Bennion was born and raised in Salt Lake City, Utah to educator Lowell L. Bennion and Merle Colton.  He served a mission for the Church of Jesus Christ of Latter-day Saints (LDS Church) in Scotland and earned a bachelor's degree from the University of Utah.  He married Marjorie Hopkins in the Salt Lake Temple in 1963.  Bennion went to Cornell University where he earned an MPA degree.  Following this he worked for the state of Wisconsin and then the University of Wisconsin-Madison in budget positions.  He also received a Ph.D. from the University of Wisconsin-Madison.

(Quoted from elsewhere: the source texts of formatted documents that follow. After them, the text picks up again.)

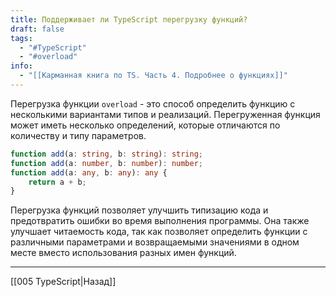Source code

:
 ```yaml
---
title: Поддерживает ли TypeScript перегрузку функций?
draft: false
tags:
  - "#TypeScript"
  - "#overload"
info:
  - "[[Карманная книга по TS. Часть 4. Подробнее о функциях]]"
---
```

Перегрузка функции `overload` - это способ определить функцию с несколькими вариантами типов и реализаций. Перегруженная функция может иметь несколько определений, которые отличаются по количеству и типу параметров.

```typescript
function add(a: string, b: string): string;
function add(a: number, b: number): number;
function add(a: any, b: any): any {
	return a + b;
}
```

Перегрузка функций позволяет улучшить типизацию кода и предотвратить ошибки во время выполнения программы. Она также улучшает читаемость кода, так как позволяет определить функции с различными параметрами и возвращаемыми значениями в одном месте вместо использования разных имен функций.

_____

[[005 TypeScript|Назад]]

Bennion served as president of Snow College from 1982 to 1989. While Bennion was president of Snow College, the Career Center and honors program were started, as was the Snow College Foundation.

Bennion then began his tenure as president of Ricks College in 1989.  Some initiatives during his presidency at Ricks included preparing the college for the future as computer access for students was expanded. The "fast track" program was developed to allow more students to attend. As a result of that program, student enrollment increased to 8,250 students. The John Taylor Building, the first new building on campus in 17 years, was constructed during his tenure.

Bennion left Ricks College in 1997 to become the president of Southern Utah University.  In 2006, Bennion left Southern Utah University to serve as president of the LDS Church's New York New York South Mission.  He served as mission president until 2009.

Bennion is the grandson of prominent Utah educator Milton Bennion, who served as the first president of what would later become Southern Utah University.

In addition to being a mission president, Bennion has served in the LDS Church as a bishop and a member of a stake presidency. From 2013 to 2016, Bennion served as president of the Manhattan New York Temple.

References
BYU-Idaho bio of Bennion

1941 births
21st-century Mormon missionaries
American leaders of the Church of Jesus Christ of Latter-day Saints
American Mormon missionaries in Scotland
American Mormon missionaries in the United States
Cornell University alumni
Living people
Mission presidents (LDS Church)
People from Salt Lake City
Presidents of Brigham Young University–Idaho
Snow College faculty
Southern Utah University faculty
Temple presidents and matrons (LDS Church)
University of Utah alumni
University of Wisconsin–Madison alumni
Latter Day Saints from Wisconsin
Latter Day Saints from Utah
Latter Day Saints from Idaho
Latter Day Saints from New York (state)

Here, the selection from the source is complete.